The wait is over.
The Illinois Gaming Board (IGB) announced Friday it approved Rivers Casino to take its first sports bets on Monday. The announcement comes around 10 months after legislators legalized sports betting, and just in time for March Madness.
“The BetRivers Sportsbook will take March Madness out of the office pool and into an exciting, elevated live sports wagering experience,” Rivers Casino Senior Vice President and General Manager Corey Wise said in a press release. “We are grateful to the Illinois Gaming Board staff for their work approving our sportsbook in time for the college basketball tournament—one of the greatest sports events of the year.”
“BetRivers Sportsbook” refers to the casino’s 4,840-square-foot on-site sportsbook. The betting epicenter has an ultra HD LED video wall that’s 47 feet wide.
Rivers Sportsbook only one open for business on Day 1
On June 2, 2019, Gov. J.B. Pritzker signed a sports betting bill into law. The move legalized sports wagering and paved the way for Rivers’ sportsbook launch.
Rivers Des Plaines will be the only location in the state that accepts a wager opening day. The casino will have a betting monopoly until the IGB approves the next casino(s) for a launch.
At the time of publishing, there was no indication another sportsbook would open in the next few days. However, there’s a good chance at least one more property will open a sportsbook before March Madness.
Five other casinos have temporary licenses they can use to open a sportsbook.
Quirks in Illinois’ betting laws
Sports betting laws vary from state to state. The flashpoints tend to be: tax rate, online betting registration, and licensing fees.
Casinos will pay a 15% tax rate on the revenue they earn from sports betting. The rate is considerably higher than nearly every other state with sports betting.
For example, Indiana’s rate is 9.5%, Iowa has a 6.75% rate, and a recent proposed sports bill in Missouri calls for a 6.75% tax rate.
The high tax rate is seen as a serious drawback of Illinois regulations.
Online betting registration
The final quirk in The Prairie State’s sports betting regulations is its registration requirement for online and mobile betting.
Here are the basics:
- Casinos with retail sportsbooks can launch online/mobile platforms anytime after they open retail
- Bettors will have to register for those online/mobile platforms in-person at the casino
- The in-person provision lasts 18 months after the first retail sportsbook opens
After 18 months, bettors can register online. Also, standalone online operators (e.g. a non-casino operator) can launch after 18 months.
Casinos will pay a maximum of $10 million for the necessary licenses to operate retail, online and mobile sportsbooks.

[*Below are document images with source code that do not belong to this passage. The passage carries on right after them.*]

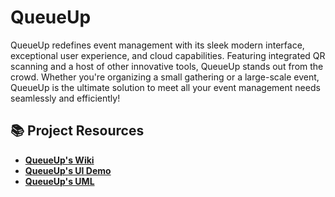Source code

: # QueueUp

QueueUp redefines event management with its sleek modern interface, exceptional user experience, and cloud capabilities. Featuring integrated QR scanning and a host of other innovative tools, QueueUp stands out from the crowd. Whether you're organizing a small gathering or a large-scale event, QueueUp is the ultimate solution to meet all your event management needs seamlessly and efficiently!

## 📚 Project Resources

- **[QueueUp's Wiki](https://github.com/CMPUT301F24jobber/QueueUp/wiki)**
- **[QueueUp's UI Demo](https://github.com/CMPUT301F24jobber/QueueUp/wiki/User-Interface-Mockup-and-Storyboard)**
- **[QueueUp's UML](https://github.com/CMPUT301F24jobber/QueueUp/wiki/UML-Diagram)**
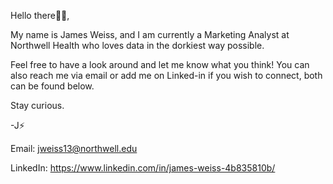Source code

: Hello there👋🏻,

My name is James Weiss, and I am currently a Marketing Analyst at Northwell Health who loves data in the dorkiest way possible.

Feel free to have a look around and let me know what you think! You can also reach me via email or add me on Linked-in if you wish to connect, both can be found below.

Stay curious.

-J⚡

Email:  jweiss13@northwell.edu 

LinkedIn:  https://www.linkedin.com/in/james-weiss-4b835810b/
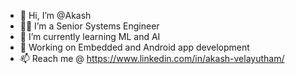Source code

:- 👋 Hi, I’m @Akash
- 🧑‍💻 I’m a Senior Systems Engineer
- 🌱 I’m currently learning ML and AI
- 🤯 Working on Embedded and Android app development
- 📫 Reach me @ https://www.linkedin.com/in/akash-velayutham/

<!---
Akashra22/Akashra22 is a ✨ special ✨ repository because its `README.md` (this file) appears on your GitHub profile.
You can click the Preview link to take a look at your changes.
--->
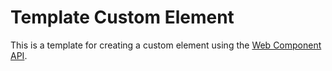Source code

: # Template Custom Element

This is a template for creating a custom element using the [Web Component API](https://developer.mozilla.org/en-US/docs/Web/Web_Components).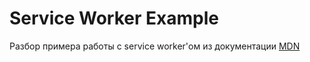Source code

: # Service Worker Example

Разбор примера работы с service worker'ом из документации [MDN][1]

[1]: https://developer.mozilla.org/ru/docs/Web/API/Service_Worker_API/Using_Service_Workers 'Ссылка на MDN'
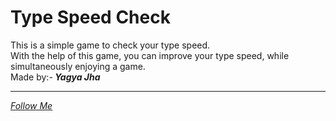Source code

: # Type Speed Check
<p>
This is a simple game to check your type speed.<br>
With the help of this game, you can improve your type speed, while simultaneously enjoying a game.<br>
Made by:-<i><b> Yagya Jha </b></i>
</p>
<hr>
<p><i>
  <a href="https://github.com/Yagya-Jha"> Follow Me </a>
</i></p>
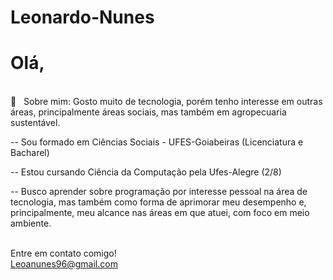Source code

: # Leonardo-Nunes

# Olá,
 <br/> 💬  &nbsp; Sobre mim: Gosto muito de tecnologia, porém tenho interesse em outras áreas, principalmente áreas sociais, mas também em agropecuaria sustentável.

<p> -- Sou formado em Ciências Sociais - UFES-Goiabeiras (Licenciatura e Bacharel) </p>
<p> -- Estou cursando Ciência da Computação pela Ufes-Alegre (2/8) </p>
<p>-- Busco aprender sobre programação por interesse pessoal na área de tecnologia, mas também como forma de aprimorar meu desempenho e, principalmente, meu alcance nas áreas em que atuei, com foco em meio ambiente. </p>

<br/>Entre em contato comigo!
<br/> Leoanunes96@gmail.com
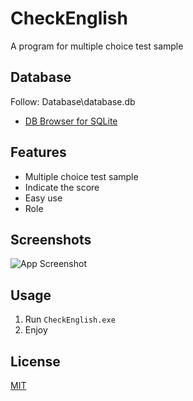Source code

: 
# CheckEnglish

A program for multiple choice test sample




## Database
Follow: Database\database.db
 - [DB Browser for SQLite](https://sqlitebrowser.org/)

## Features

- Multiple choice test sample
- Indicate the score
- Easy use
- Role


## Screenshots

![App Screenshot](https://i.imgur.com/XbSIIIU.png)


## Usage

1. Run `CheckEnglish.exe`
2. Enjoy


## License

[MIT](https://choosealicense.com/licenses/mit/)

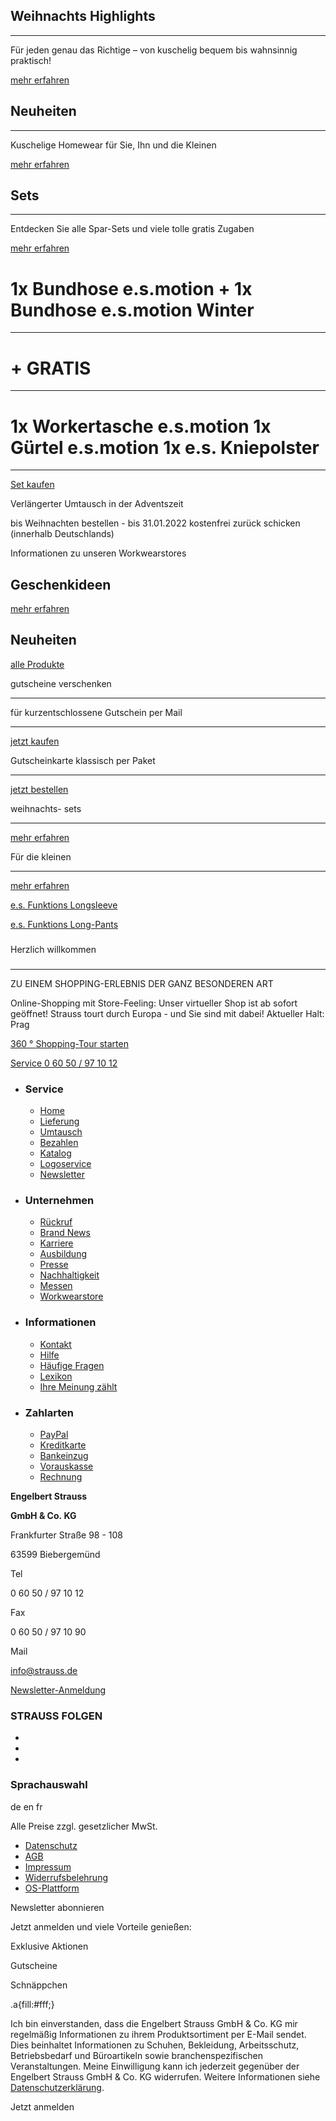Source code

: Weihnachts
Highlights
----------

---

Für jeden genau das Richtige –
von kuschelig bequem bis wahnsinnig praktisch!

[mehr erfahren](https://www.engelbert-strauss.de/weihnachten/)

 Neuheiten
----------

---

Kuschelige Homewear für Sie, Ihn und die Kleinen

[mehr erfahren](https://www.engelbert-strauss.de/geschenkideen-neuheiten/)

 Sets
----------

---

Entdecken Sie alle Spar-Sets und viele tolle gratis Zugaben

[mehr erfahren](https://www.engelbert-strauss.de/weihnachts-aktions-sets/)

 1x Bundhose
e.s.motion
**\+**
1x Bundhose
e.s.motion Winter
==========

---

**\+ GRATIS**
==========

---

 1x Workertasche
 e.s.motion
1x Gürtel e.s.motion
1x e.s. Kniepolster
==========

---

[Set kaufen](https://www.engelbert-strauss.de/weihnachts-aktions-sets/set-bundhose-winter-bundhose-e-s-motion-3310060-14072-1.html?itemorigin=startseite_weihnachten_21)

Verlängerter Umtausch in der Adventszeit

bis Weihnachten bestellen - bis 31.01.2022 kostenfrei zurück schicken (innerhalb Deutschlands)

Informationen zu unseren Workwearstores

 Geschenkideen
---

[mehr erfahren](https://www.engelbert-strauss.de/geschenkideen/)

 Neuheiten
---

[alle Produkte](https://www.engelbert-strauss.de/geschenkideen-neuheiten/)

gutscheine
verschenken

---

für kurzentschlossene
Gutschein per Mail

---

[jetzt kaufen](https://gutschein.strauss.de/)

Gutscheinkarte
klassisch per Paket

---

[jetzt bestellen](https://www.engelbert-strauss.de/arbeitsschuhe/warengutschein-111110-1499911-0.html?itemorigin=startseite_weihnachten_21)

weihnachts-
sets

---

[mehr erfahren](https://www.engelbert-strauss.de/weihnachts-aktions-sets/)

Für die kleinen

---

[mehr erfahren](https://www.engelbert-strauss.de/geschenkideen-fuer-die-kleinen/)

[e.s. Funktions Longsleeve](https://www.engelbert-strauss.de/kinder-funktionsunterwaesche/e-s-funktions-longsleeve-seamless-warm-kinder-3411440-87802-641.html?itemorigin=startseite_weihnachten_21)

[e.s. Funktions Long-Pants](https://www.engelbert-strauss.de/kinder-funktionsunterwaesche/e-s-funktions-long-pants-seamless-warm-kinder-3411430-87812-641.html?itemorigin=startseite_hw21)

###

Herzlich
willkommen

 ###

---

ZU EINEM SHOPPING-ERLEBNIS DER GANZ BESONDEREN ART

Online-Shopping mit Store-Feeling: Unser virtueller Shop ist ab sofort geöffnet!
Strauss tourt durch Europa - und Sie sind mit dabei! Aktueller Halt: Prag

[360 ° Shopping-Tour starten](https://www.engelbert-strauss.de/popupstore/popupstore_praha/virtualstore_praha)

[]()

[Service 0 60 50 / 97 10 12](tel:+496050971012)

* ### Service ###

  * [Home](https://www.engelbert-strauss.de/)
  * [Lieferung](https://www.engelbert-strauss.de/Service/Lieferung)
  * [Umtausch](https://www.engelbert-strauss.de/Service/Umtausch)
  * [Bezahlen](https://www.engelbert-strauss.de/Service/Bezahlen)
  * [Katalog](https://www.engelbert-strauss.de/Service/Katalog)
  * [Logoservice](https://www.engelbert-strauss.de/Service/Logoservice)
  * [Newsletter](https://www.engelbert-strauss.de/Service/Newsletter)

* ### Unternehmen ###

  * [Rückruf](https://www.engelbert-strauss.de/Informationen/Rueckruf)
  * [Brand News](https://www.engelbert-strauss.de/brand-news)
  * [Karriere](https://www.engelbert-strauss.de/Unternehmen/Karriere)
  * [Ausbildung](https://www.engelbert-strauss.de/Unternehmen/Karriere/Ausbildung)
  * [Presse](https://www.engelbert-strauss.de/Unternehmen/Presse/Presseberichte)
  * [Nachhaltigkeit](https://www.engelbert-strauss.de/Nachhaltigkeit)
  * [Messen](https://www.engelbert-strauss.de/Unternehmen/Messen)
  * [Workwearstore](https://www.engelbert-strauss.de/Unternehmen/workwearstore)

* ### Informationen ###

  * [Kontakt](https://www.engelbert-strauss.de/Informationen/Kontakt)
  * [Hilfe](https://www.engelbert-strauss.de/Informationen/Hilfe)
  * [Häufige Fragen](https://www.engelbert-strauss.de/haeufige-fragen)
  * [Lexikon](https://www.engelbert-strauss.de/Informationen/Lexikon/A)
  * [Ihre Meinung zählt](https://www.engelbert-strauss.de/Survey-Redirect)

* ### Zahlarten ###

  * [PayPal](https://www.engelbert-strauss.de/Service/Bezahlen)
  * [Kreditkarte](https://www.engelbert-strauss.de/Service/Bezahlen)
  * [Bankeinzug](https://www.engelbert-strauss.de/Service/Bezahlen)
  * [Vorauskasse](https://www.engelbert-strauss.de/Service/Bezahlen)
  * [Rechnung](https://www.engelbert-strauss.de/Service/Bezahlen)

**Engelbert Strauss**

**GmbH & Co. KG**

Frankfurter Straße 98 - 108

63599 Biebergemünd

Tel

0 60 50 / 97 10 12

Fax

0 60 50 / 97 10 90

Mail

[info@strauss.de](mailto:info@strauss.de)

[ Newsletter-Anmeldung ]() [](https://www.engelbert-strauss.de/Service/Newsletter)

###  STRAUSS FOLGEN  ###

* [](https://www.facebook.com/EngelbertStraussDE)
* [](https://www.youtube.com/user/engelbertstraussTV)
* [](https://www.instagram.com/engelbert_strauss)

### Sprachauswahl ###

de en fr

 Alle Preise zzgl. gesetzlicher MwSt.

* [Datenschutz](https://www.engelbert-strauss.de/Rechtliches/Datenschutz)
* [AGB](https://www.engelbert-strauss.de/Rechtliches/AGB)
* [Impressum](https://www.engelbert-strauss.de/Rechtliches/Impressum)
* [Widerrufsbelehrung](https://www.engelbert-strauss.de/Rechtliches/Widerrufsbelehrung)
* [OS-Plattform](https://www.engelbert-strauss.de/Rechtliches/OS)

 Newsletter abonnieren

 Jetzt anmelden und viele Vorteile genießen:

 Exklusive Aktionen

 Gutscheine

 Schnäppchen

.a{fill:#fff;}

Ich bin einverstanden, dass die Engelbert Strauss GmbH & Co. KG mir regelmäßig Informationen zu ihrem Produktsortiment per E-Mail sendet. Dies beinhaltet Informationen zu Schuhen, Bekleidung, Arbeitsschutz, Betriebsbedarf und Büroartikeln sowie branchenspezifischen Veranstaltungen. Meine Einwilligung kann ich jederzeit gegenüber der Engelbert Strauss GmbH & Co. KG widerrufen. Weitere Informationen siehe [Datenschutzerklärung](https://www.engelbert-strauss.de/Rechtliches/Datenschutz).

Jetzt anmelden
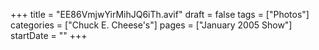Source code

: +++
title = "EE86VmjwYirMihJQ6iTh.avif"
draft = false
tags = ["Photos"]
categories = ["Chuck E. Cheese's"]
pages = ["January 2005 Show"]
startDate = ""
+++
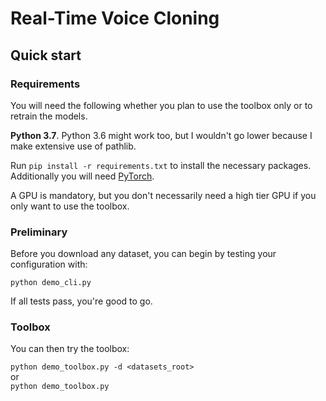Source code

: # Real-Time Voice Cloning

## Quick start
### Requirements
You will need the following whether you plan to use the toolbox only or to retrain the models.

**Python 3.7**. Python 3.6 might work too, but I wouldn't go lower because I make extensive use of pathlib.

Run `pip install -r requirements.txt` to install the necessary packages. Additionally you will need [PyTorch](https://pytorch.org/get-started/locally/).

A GPU is mandatory, but you don't necessarily need a high tier GPU if you only want to use the toolbox.

### Preliminary
Before you download any dataset, you can begin by testing your configuration with:

`python demo_cli.py`

If all tests pass, you're good to go.

### Toolbox
You can then try the toolbox:

`python demo_toolbox.py -d <datasets_root>`  
or  
`python demo_toolbox.py`  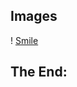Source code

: ## Images

! [Smile](https://cdn.discordapp.com/attachments/970081996527251546/996433729616617491/Smile.png)

## The End:
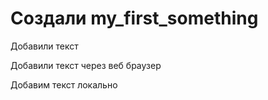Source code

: ﻿# Создали my_first_something

Добавили текст

Добавили текст через веб браузер


Добавим текст локально

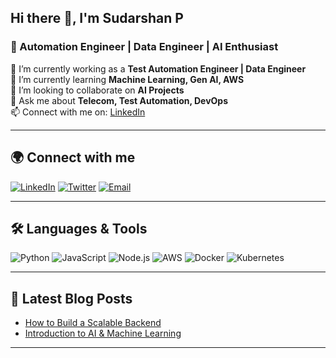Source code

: ## Hi there 👋, I'm Sudarshan P
### 🚀 Automation Engineer | Data Engineer | AI Enthusiast

🔭 I’m currently working as a **Test Automation Engineer | Data Engineer**  
🌱 I’m currently learning **Machine Learning, Gen AI, AWS**  
🤝 I’m looking to collaborate on **AI Projects**  
💬 Ask me about **Telecom, Test Automation, DevOps**  
📫 Connect with me on: [LinkedIn]([https://www.linkedin.com/in/your-profile/](https://www.linkedin.com/in/sudarshan-p-3b160bba/))  

---

## 🌍 Connect with me
[![LinkedIn](https://img.shields.io/badge/LinkedIn-0077B5?style=for-the-badge&logo=linkedin&logoColor=white)](https://www.linkedin.com/in/sudarshan-p-3b160bba/)
[![Twitter](https://img.shields.io/badge/Twitter-1DA1F2?style=for-the-badge&logo=twitter&logoColor=white)](https://twitter.com/yourusername)
[![Email](https://img.shields.io/badge/Gmail-D14836?style=for-the-badge&logo=gmail&logoColor=white)](mailto:your.email@example.com)

---

## 🛠️ Languages & Tools
![Python](https://img.shields.io/badge/Python-3776AB?style=for-the-badge&logo=python&logoColor=white)
![JavaScript](https://img.shields.io/badge/JavaScript-F7DF1E?style=for-the-badge&logo=javascript&logoColor=black)
![Node.js](https://img.shields.io/badge/Node.js-43853D?style=for-the-badge&logo=node.js&logoColor=white)
![AWS](https://img.shields.io/badge/AWS-FF9900?style=for-the-badge&logo=amazon-aws&logoColor=white)
![Docker](https://img.shields.io/badge/Docker-2496ED?style=for-the-badge&logo=docker&logoColor=white)
![Kubernetes](https://img.shields.io/badge/Kubernetes-326CE5?style=for-the-badge&logo=kubernetes&logoColor=white)

---

## 📝 Latest Blog Posts
<!-- BLOG-POST-LIST:START -->
- [How to Build a Scalable Backend](https://yourblog.com/backend-scaling)
- [Introduction to AI & Machine Learning](https://yourblog.com/ml-intro)
<!-- BLOG-POST-LIST:END -->

---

Indiana and Iowa, on the other hand, charge a maximum of $100,000 for licenses.
These high fees are another strike against the state’s regulations.
What this means for Indiana
There are two main Indiana-side impacts from the Illinois launch this week.
First, the launch will renew observations and discussions about the Illinois law’s shortcomings. Indiana’s regulations look good compared to its neighbor.
Indiana residents can bet at retail locations and through mobile apps. There is no in-person registration rule either.
Second, there will be bettors who won’t make the trip to border casinos in Hammond, East Chicago, and Gary.
Exactly how many Illinois-based bettors will make the switch from Indiana properties to BetRivers is unknown. Especially so long as the in-person requirement is in play.